Imagine, if you will, a new TV detective series debuting in the fall of 1960, probably on ABC, definitely produced in glorious black-and-white by Warner Brothers, and called GRANDSTAND or maybe WINNER’S CIRCLE, something like that. The narrator/hero is Mack Gaul, troubleshooter for a popular Florida horseracing track, who every week solves murders and deals with all the colorful characters who show up at the track. Mack is played by, say, Darren McGavin. Tonight’s episode . . . “A Slice of Death!”
If you’re old enough to imagine all that, then you’ve got a pretty good idea of what Bob McKnight’s 1960 Ace Double novel A SLICE OF DEATH is like. Actually, calling it a novel is being generous, since it probably doesn’t have more than 30,000 words packed into its 102 pages. Which is not a bad thing, because that’s just about the right length to adapt into an hour-long episode of our imaginary TV drama GRANDSTAND.

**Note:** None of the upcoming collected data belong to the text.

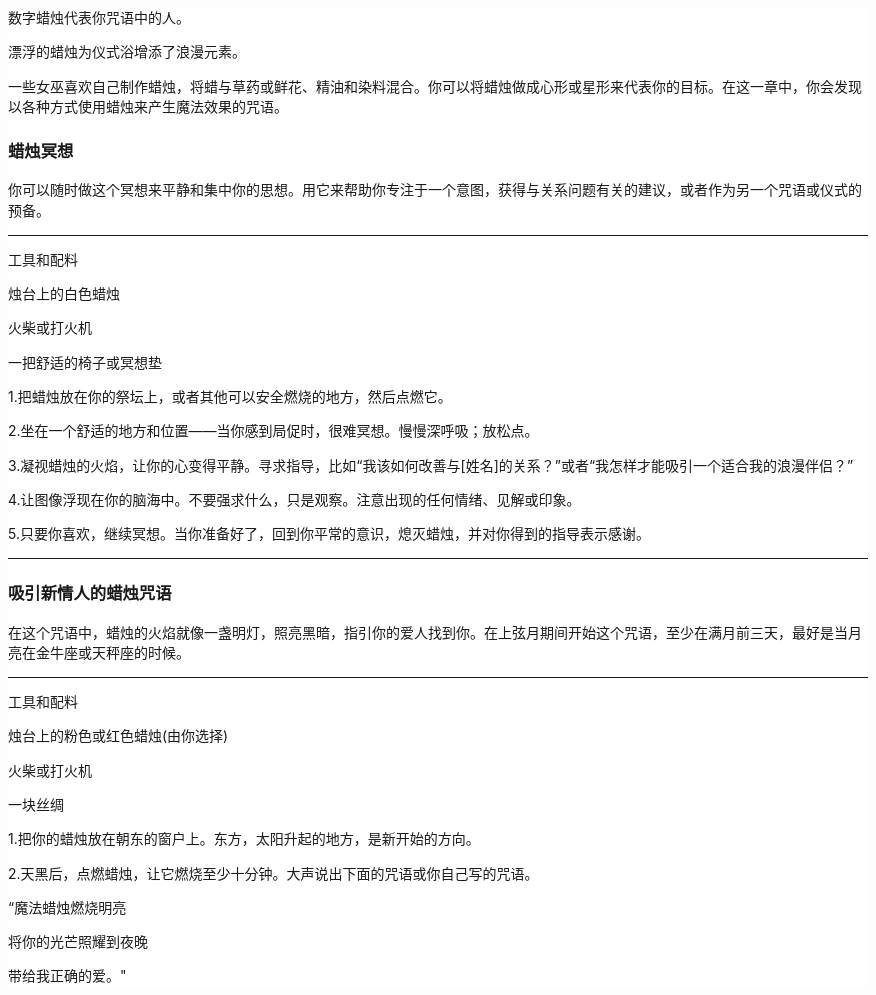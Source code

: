 数字蜡烛代表你咒语中的人。

漂浮的蜡烛为仪式浴增添了浪漫元素。

一些女巫喜欢自己制作蜡烛，将蜡与草药或鲜花、精油和染料混合。你可以将蜡烛做成心形或星形来代表你的目标。在这一章中，你会发现以各种方式使用蜡烛来产生魔法效果的咒语。

<title>The Modern Witchcraft Book of Love Spells</title> <link href="../styles/9781507203644.css" rel="stylesheet" type="text/css"> <link href="../styles/SS_global.css" rel="stylesheet" type="text/css"> 

### 蜡烛冥想

你可以随时做这个冥想来平静和集中你的思想。用它来帮助你专注于一个意图，获得与关系问题有关的建议，或者作为另一个咒语或仪式的预备。

* * *

工具和配料

烛台上的白色蜡烛

火柴或打火机

一把舒适的椅子或冥想垫

1.把蜡烛放在你的祭坛上，或者其他可以安全燃烧的地方，然后点燃它。

2.坐在一个舒适的地方和位置——当你感到局促时，很难冥想。慢慢深呼吸；放松点。

3.凝视蜡烛的火焰，让你的心变得平静。寻求指导，比如“我该如何改善与[姓名]的关系？”或者“我怎样才能吸引一个适合我的浪漫伴侣？”

4.让图像浮现在你的脑海中。不要强求什么，只是观察。注意出现的任何情绪、见解或印象。

5.只要你喜欢，继续冥想。当你准备好了，回到你平常的意识，熄灭蜡烛，并对你得到的指导表示感谢。

* * *

<title>The Modern Witchcraft Book of Love Spells</title> <link href="../styles/9781507203644.css" rel="stylesheet" type="text/css"> <link href="../styles/SS_global.css" rel="stylesheet" type="text/css"> 

### 吸引新情人的蜡烛咒语

在这个咒语中，蜡烛的火焰就像一盏明灯，照亮黑暗，指引你的爱人找到你。在上弦月期间开始这个咒语，至少在满月前三天，最好是当月亮在金牛座或天秤座的时候。

* * *

工具和配料

烛台上的粉色或红色蜡烛(由你选择)

火柴或打火机

一块丝绸

1.把你的蜡烛放在朝东的窗户上。东方，太阳升起的地方，是新开始的方向。

2.天黑后，点燃蜡烛，让它燃烧至少十分钟。大声说出下面的咒语或你自己写的咒语。

“魔法蜡烛燃烧明亮

将你的光芒照耀到夜晚

带给我正确的爱。"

It opens with a beautiful redhead with a slide rule (remember slide rules?) informing Mack that the payoff listed on the track’s tote board is wrong. According to her, the holders of winning tickets are being shorted forty cents. That doesn’t sound like much, but Mack knows it could add up to a lot of money, so he starts investigating and trying to find out if it’s an honest mistake or if somebody who works for the racetrack is crooked.
I think you can probably guess what the answer to that question turns out to be. It also won’t come as any surprise that the guy operating the tote board turns up dead, and Mack is the leading suspect. The manager of the racetrack is missing, too, and his beautiful blond secretary can’t find him. Throw in some Cuban gangsters, assorted racetrack employees and hangers-on, and a few action scenes, and you’ve got a fast-paced mystery that takes place in only a few hours. The prose is strictly functional and there’s nothing jaw-dropping about the plot, including the identity of the criminal mastermind. But it’s all good fun anyway, and a nice little snapshot of an era and the sort of books published then. I’ve read a number of Bob McKnight’s Ace Doubles in the past, and while none of them have risen above the level of competent entertainment, none of them have fallen below that level, either.
Now, if you’ll excuse me, I think I’ll go imagine some more TV shows that never existed but should have.